The inertial scenario assumes that resource constraints and institutional inertia limit the scope of transformative change, reinforcing tendencies toward the centralization and preservation of the established practices. In this context, necessary reforms occur only incrementally and are typically driven by localized, school-level initiatives as first-order changes that do not challenge the core educational system.
The transformational scenario, by contrast, envisions the deliberate design, piloting, and scaling of a fundamentally new educational model, PCBL. This second-order change aims to enhance the quality of general education while cultivating key competencies required for life, work, and lifelong learning in the age of AI.
It is reasonable to expect that under the inertial scenario, systemic tensions will intensify. In response, stakeholders from the emerging educational sector, embedded within the digital economy, may enter the market to compensate for the shortcomings of traditional schools, offering learner competencies not addressed by the formal curriculum. This could lead to the third scenario, the divergent or “school–dissolution” scenario (
Uvarov, 2020). All three scenarios involve the active use of DTs, but the purposes they serve differ significantly (see Table 1). Each scenario represents an idealized, pure form of change: a theoretical construct illustrating an extreme case. In reality, the interplay of diverse social, political, and economic factors will produce hybrid configurations that combine elements of all three.

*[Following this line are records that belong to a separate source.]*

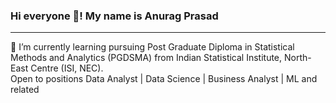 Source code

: ### Hi everyone 👋! My name is Anurag Prasad
<hr>
🌱 I’m currently learning pursuing Post Graduate Diploma in Statistical Methods and Analytics (PGDSMA) from Indian Statistical Institute, North-East Centre (ISI, NEC). 
<br>
Open to positions Data Analyst | Data Science | Business Analyst | ML and related
<!--
**anuragprasad95/anuragprasad95** is a ✨ _special_ ✨ repository because its `README.md` (this file) appears on your GitHub profile.

Here are some ideas to get you started:

- 🔭 I’m currently working on ...
- 🌱 I’m currently learning ...
- 👯 I’m looking to collaborate on ...
- 🤔 I’m looking for help with ...
- 💬 Ask me about ...
- 📫 How to reach me: ...
- 😄 Pronouns: ...
- ⚡ Fun fact: ...
-->
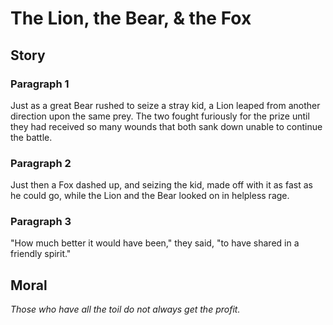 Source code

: 
# The Lion, the Bear, & the Fox

## Story


### Paragraph 1

Just as a great Bear rushed to seize a stray kid, a Lion leaped from another direction upon the same prey. The two fought furiously for the prize until they had received so many wounds that both sank down unable to continue the battle.



### Paragraph 2

Just then a Fox dashed up, and seizing the kid, made off with it as fast as he could go, while the Lion and the Bear looked on in helpless rage.



### Paragraph 3

"How much better it would have been," they said, "to have shared in a friendly spirit."



## Moral

_Those who have all the toil do not always get the profit._

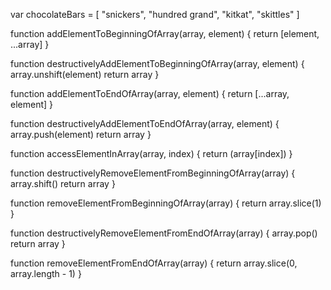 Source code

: var chocolateBars = [
  "snickers",
  "hundred grand",
  "kitkat",
  "skittles"
]

function addElementToBeginningOfArray(array, element) {
  return [element, ...array]
}

function destructivelyAddElementToBeginningOfArray(array, element) {
  array.unshift(element)
  return array
}

function addElementToEndOfArray(array, element) {
  return [...array, element]
}

function destructivelyAddElementToEndOfArray(array, element) {
  array.push(element)
  return array
}

function accessElementInArray(array, index) {
  return (array[index])
}

function destructivelyRemoveElementFromBeginningOfArray(array) {
  array.shift()
  return array
}

function removeElementFromBeginningOfArray(array) {
  return array.slice(1)
}

function destructivelyRemoveElementFromEndOfArray(array) {
  array.pop()
  return array
}

function removeElementFromEndOfArray(array) {
  return array.slice(0, array.length - 1)
}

Inertial scenario. This scenario is grounded in the preservation of the classroom–lesson model as the primary organizational framework. DTs are used mainly to replace or enhance traditional teaching tools, with pedagogical innovations permitted only to the extent that they do not require systemic shift. The result is innovation without transformation. School operations become increasingly formalized, with DTs employed to support top–down decision-making, centralized control, and standardized instructional content and methods. Six characteristic features include (1) standardization of curricula, teaching methods, and organizational formats; (2) reinforcement of centralized control mechanisms; (3) decision-making concentrated at regional or national levels; (4) education viewed primarily as a pathway to formal certification; (5) low professional status and remuneration for teachers; and (6) limited public trust in educational institutions.
The inertial model reflects a context in which, due to insufficient funding, weak community engagement, inadequate pedagogical research, or stakeholder disinterest, the traditional school model and prevailing teaching practices persist. Policy directives and public critique fail to produce meaningful shifts. In this setting, innovative uses of DT are confined to incremental, first-order changes, with priorities focused on building regional or national digital information systems for automating data collection, monitoring teacher performance, and supporting conventional instruction. Teachers often resist externally imposed reforms, exert minimal influence on educational outcomes, and leave systemic challenges unaddressed (
Kapuza & Kolygina, 2020). These conditions foster the growth of alternative educational pathways accelerated by the erosion of traditional social structures, such as family and local communities.
Transformational scenario. In this scenario, schools evolve into cultural and learning centers for local and professional communities, becoming spaces for personal growth and lifelong learning. This scenario aims to achieve the main goals of general education, which are promoting holistic personal growth, developing independent learning, and ensuring that each student gains meta-subject, cross-curriculum, and subject-specific knowledge according to the established standards. Six key features include (1) the expansion of the traditional classroom–lesson model into PCBL; (2) schools functioning as learning organizations that reliably develop 21st-century skills in all graduates; (3) the reduction of formalism through a hi-tech and hi-touch approach that maintains high levels of engagement among students and teachers; (4) broad community involvement in the continuous improvement of schools; (5) creation of a rich educational environment integrating physical, social, and digital dimensions to support transformation; and (6) widespread adoption of DT-supported practices that enable every student to achieve required learning outcomes.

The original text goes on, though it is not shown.